Records for the exercise
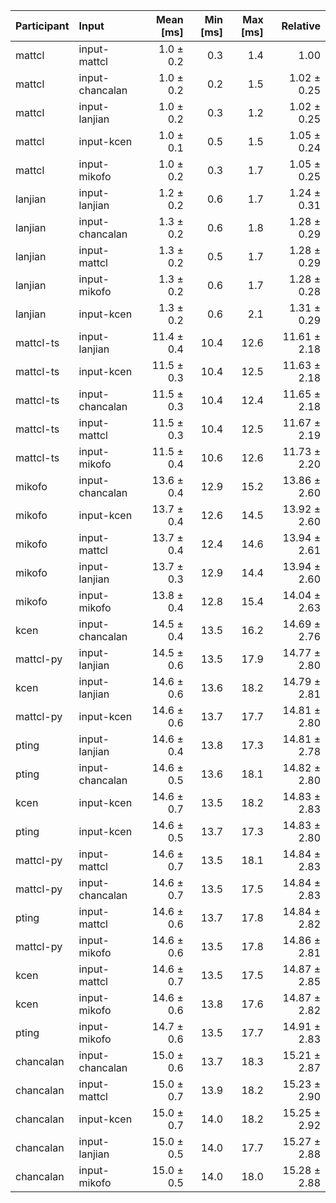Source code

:| Participant | Input | Mean [ms] | Min [ms] | Max [ms] | Relative |
|:---|:---|---:|---:|---:|---:|
| mattcl | input-mattcl | 1.0 ± 0.2 | 0.3 | 1.4 | 1.00 |
| mattcl | input-chancalan | 1.0 ± 0.2 | 0.2 | 1.5 | 1.02 ± 0.25 |
| mattcl | input-lanjian | 1.0 ± 0.2 | 0.3 | 1.2 | 1.02 ± 0.25 |
| mattcl | input-kcen | 1.0 ± 0.1 | 0.5 | 1.5 | 1.05 ± 0.24 |
| mattcl | input-mikofo | 1.0 ± 0.2 | 0.3 | 1.7 | 1.05 ± 0.25 |
| lanjian | input-lanjian | 1.2 ± 0.2 | 0.6 | 1.7 | 1.24 ± 0.31 |
| lanjian | input-chancalan | 1.3 ± 0.2 | 0.6 | 1.8 | 1.28 ± 0.29 |
| lanjian | input-mattcl | 1.3 ± 0.2 | 0.5 | 1.7 | 1.28 ± 0.29 |
| lanjian | input-mikofo | 1.3 ± 0.2 | 0.6 | 1.7 | 1.28 ± 0.28 |
| lanjian | input-kcen | 1.3 ± 0.2 | 0.6 | 2.1 | 1.31 ± 0.29 |
| mattcl-ts | input-lanjian | 11.4 ± 0.4 | 10.4 | 12.6 | 11.61 ± 2.18 |
| mattcl-ts | input-kcen | 11.5 ± 0.3 | 10.4 | 12.5 | 11.63 ± 2.18 |
| mattcl-ts | input-chancalan | 11.5 ± 0.3 | 10.4 | 12.4 | 11.65 ± 2.18 |
| mattcl-ts | input-mattcl | 11.5 ± 0.3 | 10.4 | 12.5 | 11.67 ± 2.19 |
| mattcl-ts | input-mikofo | 11.5 ± 0.4 | 10.6 | 12.6 | 11.73 ± 2.20 |
| mikofo | input-chancalan | 13.6 ± 0.4 | 12.9 | 15.2 | 13.86 ± 2.60 |
| mikofo | input-kcen | 13.7 ± 0.4 | 12.6 | 14.5 | 13.92 ± 2.60 |
| mikofo | input-mattcl | 13.7 ± 0.4 | 12.4 | 14.6 | 13.94 ± 2.61 |
| mikofo | input-lanjian | 13.7 ± 0.3 | 12.9 | 14.4 | 13.94 ± 2.60 |
| mikofo | input-mikofo | 13.8 ± 0.4 | 12.8 | 15.4 | 14.04 ± 2.63 |
| kcen | input-chancalan | 14.5 ± 0.4 | 13.5 | 16.2 | 14.69 ± 2.76 |
| mattcl-py | input-lanjian | 14.5 ± 0.6 | 13.5 | 17.9 | 14.77 ± 2.80 |
| kcen | input-lanjian | 14.6 ± 0.6 | 13.6 | 18.2 | 14.79 ± 2.81 |
| mattcl-py | input-kcen | 14.6 ± 0.6 | 13.7 | 17.7 | 14.81 ± 2.80 |
| pting | input-lanjian | 14.6 ± 0.4 | 13.8 | 17.3 | 14.81 ± 2.78 |
| pting | input-chancalan | 14.6 ± 0.5 | 13.6 | 18.1 | 14.82 ± 2.80 |
| kcen | input-kcen | 14.6 ± 0.7 | 13.5 | 18.2 | 14.83 ± 2.83 |
| pting | input-kcen | 14.6 ± 0.5 | 13.7 | 17.3 | 14.83 ± 2.80 |
| mattcl-py | input-mattcl | 14.6 ± 0.7 | 13.5 | 18.1 | 14.84 ± 2.83 |
| mattcl-py | input-chancalan | 14.6 ± 0.7 | 13.5 | 17.5 | 14.84 ± 2.83 |
| pting | input-mattcl | 14.6 ± 0.6 | 13.7 | 17.8 | 14.84 ± 2.82 |
| mattcl-py | input-mikofo | 14.6 ± 0.6 | 13.5 | 17.8 | 14.86 ± 2.81 |
| kcen | input-mattcl | 14.6 ± 0.7 | 13.5 | 17.5 | 14.87 ± 2.85 |
| kcen | input-mikofo | 14.6 ± 0.6 | 13.8 | 17.6 | 14.87 ± 2.82 |
| pting | input-mikofo | 14.7 ± 0.6 | 13.5 | 17.7 | 14.91 ± 2.83 |
| chancalan | input-chancalan | 15.0 ± 0.6 | 13.7 | 18.3 | 15.21 ± 2.87 |
| chancalan | input-mattcl | 15.0 ± 0.7 | 13.9 | 18.2 | 15.23 ± 2.90 |
| chancalan | input-kcen | 15.0 ± 0.7 | 14.0 | 18.2 | 15.25 ± 2.92 |
| chancalan | input-lanjian | 15.0 ± 0.5 | 14.0 | 17.7 | 15.27 ± 2.88 |
| chancalan | input-mikofo | 15.0 ± 0.5 | 14.0 | 18.0 | 15.28 ± 2.88 |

Action item
If the string "pting" is in a line of the entries, pick that line out.

Response area
| pting | input-lanjian | 14.6 ± 0.4 | 13.8 | 17.3 | 14.81 ± 2.78 |
| pting | input-chancalan | 14.6 ± 0.5 | 13.6 | 18.1 | 14.82 ± 2.80 |
| pting | input-kcen | 14.6 ± 0.5 | 13.7 | 17.3 | 14.83 ± 2.80 |
| pting | input-mattcl | 14.6 ± 0.6 | 13.7 | 17.8 | 14.84 ± 2.82 |
| pting | input-mikofo | 14.7 ± 0.6 | 13.5 | 17.7 | 14.91 ± 2.83 |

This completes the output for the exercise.